Down to the final line, print the records again exactly.

MATERIAL FOR THIS TASK below:

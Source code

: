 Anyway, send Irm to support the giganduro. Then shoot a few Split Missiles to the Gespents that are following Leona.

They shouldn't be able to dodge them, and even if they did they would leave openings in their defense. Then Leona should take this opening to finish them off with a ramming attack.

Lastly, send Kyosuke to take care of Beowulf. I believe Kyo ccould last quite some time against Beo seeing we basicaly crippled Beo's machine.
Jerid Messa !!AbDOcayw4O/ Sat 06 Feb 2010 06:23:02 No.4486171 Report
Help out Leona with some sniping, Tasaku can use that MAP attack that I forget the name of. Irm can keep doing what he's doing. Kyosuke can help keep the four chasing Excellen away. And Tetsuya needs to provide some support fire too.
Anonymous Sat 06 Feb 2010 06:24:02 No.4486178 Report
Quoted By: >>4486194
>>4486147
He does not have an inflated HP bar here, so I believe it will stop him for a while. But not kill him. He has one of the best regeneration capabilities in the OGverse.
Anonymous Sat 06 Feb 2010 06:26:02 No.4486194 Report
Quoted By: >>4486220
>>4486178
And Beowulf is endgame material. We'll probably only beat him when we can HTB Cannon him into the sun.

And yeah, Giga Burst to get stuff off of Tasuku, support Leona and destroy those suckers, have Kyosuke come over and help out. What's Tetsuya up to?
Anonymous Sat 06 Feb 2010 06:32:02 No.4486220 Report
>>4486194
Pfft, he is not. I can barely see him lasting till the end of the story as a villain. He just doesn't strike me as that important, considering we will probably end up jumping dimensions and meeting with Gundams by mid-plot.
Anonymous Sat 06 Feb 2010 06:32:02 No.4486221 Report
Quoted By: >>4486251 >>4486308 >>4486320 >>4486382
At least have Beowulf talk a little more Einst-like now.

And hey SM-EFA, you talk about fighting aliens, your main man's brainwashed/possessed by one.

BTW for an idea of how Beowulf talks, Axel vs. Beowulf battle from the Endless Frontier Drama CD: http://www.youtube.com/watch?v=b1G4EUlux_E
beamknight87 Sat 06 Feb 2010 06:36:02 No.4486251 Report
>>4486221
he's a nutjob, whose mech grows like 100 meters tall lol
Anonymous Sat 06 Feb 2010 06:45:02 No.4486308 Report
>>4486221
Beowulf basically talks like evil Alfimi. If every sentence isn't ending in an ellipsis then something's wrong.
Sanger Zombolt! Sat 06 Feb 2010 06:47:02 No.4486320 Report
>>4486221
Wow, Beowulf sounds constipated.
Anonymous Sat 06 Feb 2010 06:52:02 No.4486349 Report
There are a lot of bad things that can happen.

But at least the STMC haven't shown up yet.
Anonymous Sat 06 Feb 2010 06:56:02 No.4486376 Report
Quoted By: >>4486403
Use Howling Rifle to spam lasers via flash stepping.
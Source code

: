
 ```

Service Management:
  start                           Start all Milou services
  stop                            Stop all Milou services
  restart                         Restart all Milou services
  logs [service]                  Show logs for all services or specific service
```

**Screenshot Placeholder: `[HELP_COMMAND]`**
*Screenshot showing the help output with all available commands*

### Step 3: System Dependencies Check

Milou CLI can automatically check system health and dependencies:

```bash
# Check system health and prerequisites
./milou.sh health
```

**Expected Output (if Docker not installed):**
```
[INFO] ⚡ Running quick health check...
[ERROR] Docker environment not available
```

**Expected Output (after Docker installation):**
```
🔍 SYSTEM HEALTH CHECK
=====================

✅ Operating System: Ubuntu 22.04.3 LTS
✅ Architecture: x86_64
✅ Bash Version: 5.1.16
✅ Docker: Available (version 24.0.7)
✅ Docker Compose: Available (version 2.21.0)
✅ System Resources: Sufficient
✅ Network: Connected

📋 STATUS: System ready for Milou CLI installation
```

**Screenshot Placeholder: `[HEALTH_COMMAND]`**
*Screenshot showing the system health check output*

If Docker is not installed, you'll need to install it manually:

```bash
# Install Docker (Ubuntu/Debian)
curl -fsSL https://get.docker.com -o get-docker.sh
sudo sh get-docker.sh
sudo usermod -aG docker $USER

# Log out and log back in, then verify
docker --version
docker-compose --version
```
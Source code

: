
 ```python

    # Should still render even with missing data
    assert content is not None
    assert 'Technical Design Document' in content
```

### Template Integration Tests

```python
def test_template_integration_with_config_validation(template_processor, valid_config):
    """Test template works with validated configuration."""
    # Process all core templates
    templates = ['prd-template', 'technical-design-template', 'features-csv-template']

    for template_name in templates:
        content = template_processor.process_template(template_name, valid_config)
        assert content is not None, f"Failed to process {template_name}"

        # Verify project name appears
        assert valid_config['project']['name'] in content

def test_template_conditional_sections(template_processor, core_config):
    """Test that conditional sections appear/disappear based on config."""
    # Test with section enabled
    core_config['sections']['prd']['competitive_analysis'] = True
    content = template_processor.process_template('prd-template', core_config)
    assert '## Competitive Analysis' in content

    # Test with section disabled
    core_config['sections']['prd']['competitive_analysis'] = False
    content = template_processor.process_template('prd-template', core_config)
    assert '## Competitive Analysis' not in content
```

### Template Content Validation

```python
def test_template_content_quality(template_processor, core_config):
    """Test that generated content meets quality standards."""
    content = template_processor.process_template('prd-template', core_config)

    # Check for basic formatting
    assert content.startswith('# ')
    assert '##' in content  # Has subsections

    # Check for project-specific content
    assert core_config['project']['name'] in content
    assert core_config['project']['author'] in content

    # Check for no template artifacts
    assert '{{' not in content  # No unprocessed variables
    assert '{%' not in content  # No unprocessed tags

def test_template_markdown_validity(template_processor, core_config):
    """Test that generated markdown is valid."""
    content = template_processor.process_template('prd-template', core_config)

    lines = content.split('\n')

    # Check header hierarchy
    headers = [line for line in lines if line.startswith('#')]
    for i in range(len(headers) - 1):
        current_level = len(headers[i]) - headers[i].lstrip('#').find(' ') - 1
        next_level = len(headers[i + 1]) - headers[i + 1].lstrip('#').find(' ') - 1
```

End of MATERIAL FOR THIS TASK.

• **OUTPUT FOR THIS TASK**
Source code

: Anyway, send Irm to support the giganduro. Then shoot a few Split Missiles to the Gespents that are following Leona.

They shouldn't be able to dodge them, and even if they did they would leave openings in their defense. Then Leona should take this opening to finish them off with a ramming attack.

Lastly, send Kyosuke to take care of Beowulf. I believe Kyo ccould last quite some time against Beo seeing we basicaly crippled Beo's machine.
Jerid Messa !!AbDOcayw4O/ Sat 06 Feb 2010 06:23:02 No.4486171 Report
Help out Leona with some sniping, Tasaku can use that MAP attack that I forget the name of. Irm can keep doing what he's doing. Kyosuke can help keep the four chasing Excellen away. And Tetsuya needs to provide some support fire too.
Anonymous Sat 06 Feb 2010 06:24:02 No.4486178 Report
Quoted By: >>4486194
>>4486147
He does not have an inflated HP bar here, so I believe it will stop him for a while. But not kill him. He has one of the best regeneration capabilities in the OGverse.
Anonymous Sat 06 Feb 2010 06:26:02 No.4486194 Report
Quoted By: >>4486220
>>4486178
And Beowulf is endgame material. We'll probably only beat him when we can HTB Cannon him into the sun.

And yeah, Giga Burst to get stuff off of Tasuku, support Leona and destroy those suckers, have Kyosuke come over and help out. What's Tetsuya up to?
Anonymous Sat 06 Feb 2010 06:32:02 No.4486220 Report
>>4486194
Pfft, he is not. I can barely see him lasting till the end of the story as a villain. He just doesn't strike me as that important, considering we will probably end up jumping dimensions and meeting with Gundams by mid-plot.
Anonymous Sat 06 Feb 2010 06:32:02 No.4486221 Report
Quoted By: >>4486251 >>4486308 >>4486320 >>4486382
At least have Beowulf talk a little more Einst-like now.

And hey SM-EFA, you talk about fighting aliens, your main man's brainwashed/possessed by one.

BTW for an idea of how Beowulf talks, Axel vs. Beowulf battle from the Endless Frontier Drama CD: http://www.youtube.com/watch?v=b1G4EUlux_E
beamknight87 Sat 06 Feb 2010 06:36:02 No.4486251 Report
>>4486221
he's a nutjob, whose mech grows like 100 meters tall lol
Anonymous Sat 06 Feb 2010 06:45:02 No.4486308 Report
>>4486221
Beowulf basically talks like evil Alfimi. If every sentence isn't ending in an ellipsis then something's wrong.
Sanger Zombolt! Sat 06 Feb 2010 06:47:02 No.4486320 Report
>>4486221
Wow, Beowulf sounds constipated.
Anonymous Sat 06 Feb 2010 06:52:02 No.4486349 Report
There are a lot of bad things that can happen.

But at least the STMC haven't shown up yet.
Anonymous Sat 06 Feb 2010 06:56:02 No.4486376 Report
Quoted By: >>4486403
Use Howling Rifle to spam lasers via flash stepping.
Source code

:
 ```

Service Management:
  start                           Start all Milou services
  stop                            Stop all Milou services
  restart                         Restart all Milou services
  logs [service]                  Show logs for all services or specific service
```

**Screenshot Placeholder: `[HELP_COMMAND]`**
*Screenshot showing the help output with all available commands*

### Step 3: System Dependencies Check

Milou CLI can automatically check system health and dependencies:

```bash
# Check system health and prerequisites
./milou.sh health
```

**Expected Output (if Docker not installed):**
```
[INFO] ⚡ Running quick health check...
[ERROR] Docker environment not available
```

**Expected Output (after Docker installation):**
```
🔍 SYSTEM HEALTH CHECK
=====================

✅ Operating System: Ubuntu 22.04.3 LTS
✅ Architecture: x86_64
✅ Bash Version: 5.1.16
✅ Docker: Available (version 24.0.7)
✅ Docker Compose: Available (version 2.21.0)
✅ System Resources: Sufficient
✅ Network: Connected

📋 STATUS: System ready for Milou CLI installation
```

**Screenshot Placeholder: `[HEALTH_COMMAND]`**
*Screenshot showing the system health check output*

If Docker is not installed, you'll need to install it manually:

```bash
# Install Docker (Ubuntu/Debian)
curl -fsSL https://get.docker.com -o get-docker.sh
sudo sh get-docker.sh
sudo usermod -aG docker $USER

# Log out and log back in, then verify
docker --version
docker-compose --version
```
Source code

:
 ```python

    # Should still render even with missing data
    assert content is not None
    assert 'Technical Design Document' in content
```

### Template Integration Tests

```python
def test_template_integration_with_config_validation(template_processor, valid_config):
    """Test template works with validated configuration."""
    # Process all core templates
    templates = ['prd-template', 'technical-design-template', 'features-csv-template']

    for template_name in templates:
        content = template_processor.process_template(template_name, valid_config)
        assert content is not None, f"Failed to process {template_name}"

        # Verify project name appears
        assert valid_config['project']['name'] in content

def test_template_conditional_sections(template_processor, core_config):
    """Test that conditional sections appear/disappear based on config."""
    # Test with section enabled
    core_config['sections']['prd']['competitive_analysis'] = True
    content = template_processor.process_template('prd-template', core_config)
    assert '## Competitive Analysis' in content

    # Test with section disabled
    core_config['sections']['prd']['competitive_analysis'] = False
    content = template_processor.process_template('prd-template', core_config)
    assert '## Competitive Analysis' not in content
```

### Template Content Validation

```python
def test_template_content_quality(template_processor, core_config):
    """Test that generated content meets quality standards."""
    content = template_processor.process_template('prd-template', core_config)

    # Check for basic formatting
    assert content.startswith('# ')
    assert '##' in content  # Has subsections

    # Check for project-specific content
    assert core_config['project']['name'] in content
    assert core_config['project']['author'] in content

    # Check for no template artifacts
    assert '{{' not in content  # No unprocessed variables
    assert '{%' not in content  # No unprocessed tags

def test_template_markdown_validity(template_processor, core_config):
    """Test that generated markdown is valid."""
    content = template_processor.process_template('prd-template', core_config)

    lines = content.split('\n')

    # Check header hierarchy
    headers = [line for line in lines if line.startswith('#')]
    for i in range(len(headers) - 1):
        current_level = len(headers[i]) - headers[i].lstrip('#').find(' ') - 1
        next_level = len(headers[i + 1]) - headers[i + 1].lstrip('#').find(' ') - 1
```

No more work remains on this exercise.